Мальмгрен первый пришел в себя. Они сосчитали — сколько их? Девять человек. Значит, семеро унесены дирижаблем. Потом увидели труп Помеллы. Он лежал, уткнувшись раздробленной головой в торос. Итак, в объятом пламенем дирижабле осталось шесть человек!
На льдину, помимо всего прочего, из дирижабля выпал мешок с радиоаппаратурой, аккумуляторы!
— Нам повезло! — воскликнул Мальмгрен.
Им действительно повезло: на лед выпало из дирижабля не больше не меньше, как 170 килограммов провизии! Они подсчитали, что при рационе 300 граммов на человека им хватит съестных продуктов на 80 дней. Три дня спустя их продовольственные запасы пополнились свежей тушей белого медведя. Правда, этот сорт медвежатины очень неприятен на вкус — мясо отталкивающе пахнет тюленьим жиром, которым питается белый медведь, — но аэронавтам «Италии» не приходилось быть слишком разборчивыми.
Девять человек поселились в маленькой брезентовой палатке, рассчитанной на двоих.
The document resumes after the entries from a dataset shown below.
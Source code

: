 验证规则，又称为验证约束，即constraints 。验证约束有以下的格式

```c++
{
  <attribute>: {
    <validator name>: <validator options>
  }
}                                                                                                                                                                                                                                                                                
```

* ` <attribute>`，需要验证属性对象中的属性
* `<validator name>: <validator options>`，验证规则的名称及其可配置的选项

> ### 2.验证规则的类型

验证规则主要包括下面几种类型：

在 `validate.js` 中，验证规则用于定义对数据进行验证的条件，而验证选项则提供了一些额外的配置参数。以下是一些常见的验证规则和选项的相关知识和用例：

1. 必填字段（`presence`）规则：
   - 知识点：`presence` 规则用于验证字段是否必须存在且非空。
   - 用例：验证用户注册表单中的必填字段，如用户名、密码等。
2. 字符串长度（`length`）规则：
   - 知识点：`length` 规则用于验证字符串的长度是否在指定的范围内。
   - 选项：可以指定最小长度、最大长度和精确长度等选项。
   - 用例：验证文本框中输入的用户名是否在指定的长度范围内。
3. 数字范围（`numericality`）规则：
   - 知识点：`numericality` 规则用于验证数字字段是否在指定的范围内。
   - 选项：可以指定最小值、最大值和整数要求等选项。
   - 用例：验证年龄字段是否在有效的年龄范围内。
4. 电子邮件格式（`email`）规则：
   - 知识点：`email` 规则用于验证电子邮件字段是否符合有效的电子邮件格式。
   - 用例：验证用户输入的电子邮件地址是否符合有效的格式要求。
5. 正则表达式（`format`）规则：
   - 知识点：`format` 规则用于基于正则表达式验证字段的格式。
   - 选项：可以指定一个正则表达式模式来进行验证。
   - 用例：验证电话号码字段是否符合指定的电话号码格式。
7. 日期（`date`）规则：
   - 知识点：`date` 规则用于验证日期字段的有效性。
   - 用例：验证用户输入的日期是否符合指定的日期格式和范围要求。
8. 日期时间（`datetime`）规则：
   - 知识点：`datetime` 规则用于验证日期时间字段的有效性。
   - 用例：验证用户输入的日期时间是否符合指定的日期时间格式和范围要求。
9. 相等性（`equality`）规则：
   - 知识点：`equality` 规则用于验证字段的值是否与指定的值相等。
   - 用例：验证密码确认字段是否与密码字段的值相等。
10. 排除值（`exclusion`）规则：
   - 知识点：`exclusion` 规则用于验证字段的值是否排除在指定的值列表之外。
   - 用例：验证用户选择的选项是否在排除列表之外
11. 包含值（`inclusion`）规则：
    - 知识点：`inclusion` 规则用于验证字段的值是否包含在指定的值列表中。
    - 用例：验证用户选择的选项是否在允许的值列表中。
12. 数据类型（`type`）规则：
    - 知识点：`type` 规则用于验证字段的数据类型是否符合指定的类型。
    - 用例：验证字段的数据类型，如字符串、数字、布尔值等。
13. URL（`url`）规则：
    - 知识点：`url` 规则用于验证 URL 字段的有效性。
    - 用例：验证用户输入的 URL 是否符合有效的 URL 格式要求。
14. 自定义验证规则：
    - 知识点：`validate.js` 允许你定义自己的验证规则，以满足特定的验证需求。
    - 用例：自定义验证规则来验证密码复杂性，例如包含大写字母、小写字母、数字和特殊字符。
Похоронив Помеллу, они сидели, тесно прижавшись друг к другу, вокруг жестяного бака, в котором Мальмгрен варил консервы. Это был их первый обед на льдине. Они ели из общей миски, без ложек, поочередно поднося миску ко рту.
Бьяджи бился над установкой радиоаппаратуры. Через несколько часов он послал в эфир первый призыв «SOS». Из эфира не отвечали. Бьяджи тщетно звал радиостанцию «Читта ди Милано». Никто не отзывался. Мариано успел с помощью хронометров и секстана определить местонахождение: 81°14′ северной широты и 25°5′ восточной долготы от Гринвича.
Через три дня Мальмгрен отвел своего друга Бегоунека в сторону и изложил свой взгляд на положение группы. Оно было, по его убеждению, безнадежно.
Радиостанция Вьяджи не имела связи с миром. Нет никакой надежды, что призывы «SOS» будут когда-нибудь услышаны. Припасов хватит максимум на два месяца при очень голодном пайке. Кто знает, сколько времени продержится лед под ногами. Надо идти к земле! Нобиле и Чечиони не в состоянии двигаться. Мальмгрен предлагал: два-три человека должны попытаться дойти до Норд-Остланда. Может быть, они встретят там «Читта ди Милано». Должен же этот корабль отправиться на розыски! Это поможет спасти остальных. С раненым решили остаться инженер Трояни, Вильери и Бегоунек, вес которого в сто восемь килограммов не позволит ему передвигаться пешком по льдам.
Бьяджи колебался. Ему хотелось идти к земле. Он верил в нее. Но, кроме него и Мальмгрена, никто из членов экспедиции не умел обращаться с радиоаппаратурой.
— Но как же радио? — спрашивал Бегоунек. — Если уйдут Бьяджи и Мальмгрен, как сможем мы подавать о себе вести? Быть может, нас в конце концов кто-нибудь и услышит!
— Если уйдет Бьяджи, то останусь я, — сказал Финн Мальмгрен.
Тогда Бьяджи решил остаться. Лагерь Нобиле не может обойтись без радиста.
Прощаясь с Бегоунеком, Мальмгрен шепнул:
— Весьма возможно, что вас спасут, а мы погибнем.
Контузия, которая сначала причиняла ему мучительнейшие боли, уже перестала напоминать о себе. Но левая рука не работала. Ключица была сломана при падении на лед. Он перевязал руку найденным на льду полотенцем и ходил, как горбатый — с искривленным плечом. Дзаппи, обладавший кое-какими познаниями в медицине, осмотрел Мальмгрена и уверил, что переломов нет ни в руке, ни в ноге. Это ободрило Мальмгрена.